Monsters: Exam 1

English 338 — Fall 2009
Washington State University

Monsters in Literature and Film:
Exam 1

I. IDENTIFICATIONS. [Total 26 points.]

Maybe match Column A with Column B; or identify “the children of the night”; or explain the meaning of the name Beowulf: that kind of question. These “Griefs and avenging Cares” will be inflicted individually and intracerebrally during the scheduled class period, Friday, October 9th. Put on your thinking caps and press the “fry” button.

II. QUOTATIONS. [Total 50 points; answer 10 for 5 points each.]

A combination of identification and, more importantly, significance questions will follow quotations from the works or film clips selected for their representativeness of our discussions on key points during these first weeks. This is not Trivial Pursuit, and I derive no glee from stumping you; but you do need to recognize key ideas and moments from the works and from our class interactions. I have added web pages to the site with my notes on some of the key works. But if you have read and paid attention in class, only a close review of your own notes is necessary for preparation. Otherwise, as Lurch the butler would say, “Rrrrrrrrrr.”

III. TAKE-HOME ESSAY. [Total 24 points.]

Answer the following question thoroughly and precisely, to about two (2) pages, double-spaced. Answers should be virtuoso pieces of brilliance manifested in impressive eloquence, with facile reference to specifics from the works, properly documented (though no Works list is necessary). The essay is due at in class on exam day — Friday, October 9th, 1:10 pm — to accompany the other in-class components of the test.

“Repression turns hunger into horror.”
So claims monster scholar James Twitchell. Is he right? Discuss this principle as it relates to monsters in literature and film, and be sure to include some pre-Gothic examples (monsters from classical mythology and/or the medieval period) as well as our main three: the Frankenstein monster, vampires in Dracula, and Jekyll/Hyde.

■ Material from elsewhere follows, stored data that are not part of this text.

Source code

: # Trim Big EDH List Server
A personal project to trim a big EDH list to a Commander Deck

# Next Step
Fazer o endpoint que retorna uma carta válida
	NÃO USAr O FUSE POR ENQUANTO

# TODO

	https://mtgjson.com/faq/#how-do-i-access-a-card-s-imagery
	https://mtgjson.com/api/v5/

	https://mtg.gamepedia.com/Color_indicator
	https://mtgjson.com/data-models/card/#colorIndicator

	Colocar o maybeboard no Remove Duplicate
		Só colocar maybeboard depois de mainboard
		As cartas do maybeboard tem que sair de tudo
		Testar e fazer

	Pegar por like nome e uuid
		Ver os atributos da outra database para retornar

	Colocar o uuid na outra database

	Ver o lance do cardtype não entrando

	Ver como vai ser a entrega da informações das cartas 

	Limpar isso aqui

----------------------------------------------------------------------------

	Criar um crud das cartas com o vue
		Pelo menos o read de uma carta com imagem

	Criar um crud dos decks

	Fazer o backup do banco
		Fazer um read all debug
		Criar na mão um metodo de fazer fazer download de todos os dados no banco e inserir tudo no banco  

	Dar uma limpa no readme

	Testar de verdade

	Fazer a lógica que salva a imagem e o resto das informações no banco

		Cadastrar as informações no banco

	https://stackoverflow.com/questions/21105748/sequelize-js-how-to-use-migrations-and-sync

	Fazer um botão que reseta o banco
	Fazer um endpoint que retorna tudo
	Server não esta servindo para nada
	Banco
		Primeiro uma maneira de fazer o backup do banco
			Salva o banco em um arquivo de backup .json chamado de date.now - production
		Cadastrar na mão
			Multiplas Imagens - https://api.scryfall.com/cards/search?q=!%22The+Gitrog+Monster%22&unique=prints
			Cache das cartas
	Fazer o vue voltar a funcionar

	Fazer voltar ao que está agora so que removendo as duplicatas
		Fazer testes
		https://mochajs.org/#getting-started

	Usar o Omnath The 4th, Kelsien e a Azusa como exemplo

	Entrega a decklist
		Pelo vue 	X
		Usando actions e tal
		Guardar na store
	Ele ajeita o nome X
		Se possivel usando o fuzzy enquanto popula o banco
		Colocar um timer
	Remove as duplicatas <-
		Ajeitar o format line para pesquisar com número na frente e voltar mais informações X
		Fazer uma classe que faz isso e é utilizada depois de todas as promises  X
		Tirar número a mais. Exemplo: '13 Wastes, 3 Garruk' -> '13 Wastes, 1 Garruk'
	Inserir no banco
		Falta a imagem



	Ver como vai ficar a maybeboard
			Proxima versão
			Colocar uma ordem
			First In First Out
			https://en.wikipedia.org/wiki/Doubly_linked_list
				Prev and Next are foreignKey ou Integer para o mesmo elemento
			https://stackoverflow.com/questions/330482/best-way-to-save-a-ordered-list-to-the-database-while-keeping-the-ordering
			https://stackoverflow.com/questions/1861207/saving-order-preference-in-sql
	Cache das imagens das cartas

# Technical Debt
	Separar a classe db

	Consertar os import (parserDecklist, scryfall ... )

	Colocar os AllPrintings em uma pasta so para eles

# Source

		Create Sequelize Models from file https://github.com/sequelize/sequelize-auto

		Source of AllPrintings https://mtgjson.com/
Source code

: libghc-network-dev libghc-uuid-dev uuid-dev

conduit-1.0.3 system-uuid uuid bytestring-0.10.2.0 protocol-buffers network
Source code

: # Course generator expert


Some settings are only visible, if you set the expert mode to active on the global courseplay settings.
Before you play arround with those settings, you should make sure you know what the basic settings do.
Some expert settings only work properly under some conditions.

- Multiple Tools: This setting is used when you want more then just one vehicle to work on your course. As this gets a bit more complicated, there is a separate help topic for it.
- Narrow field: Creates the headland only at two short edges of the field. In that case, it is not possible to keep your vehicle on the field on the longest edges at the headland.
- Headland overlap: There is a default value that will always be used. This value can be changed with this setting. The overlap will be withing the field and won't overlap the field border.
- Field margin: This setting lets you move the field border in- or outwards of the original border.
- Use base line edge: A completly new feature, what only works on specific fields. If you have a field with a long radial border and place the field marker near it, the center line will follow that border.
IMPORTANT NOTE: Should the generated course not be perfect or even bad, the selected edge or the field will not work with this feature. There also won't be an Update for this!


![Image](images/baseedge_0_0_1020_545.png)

I.Short Answer. [Total 26 points.]

Explain the word-play, significance, or irony implicit the following names.

Beowulf —

Frankenstein (the monster) —

Victor Frankenstein —

Jonathan Harker —

Lucy Westerna —

Count de Ville —

Mr. Hyde —

Dr. Jekyll —

Gabriel John Utterson —

* * *

Identify the person or thing underlined in each of the following.

“I shall be with you on your wedding-night.” _________________________

“He is not easy to describe. There is something wrong with his appearance, something displeasing, something down-right detestable.”


“Strange to say, there were hairs in the center of the palm…. His breath was rank.”


“He made people shiver with his blank stare….
It turned out he was an idiot.”


* * *

II.Quotations. Answer fully but concisely ten (10) of the following. [Total 50 points.]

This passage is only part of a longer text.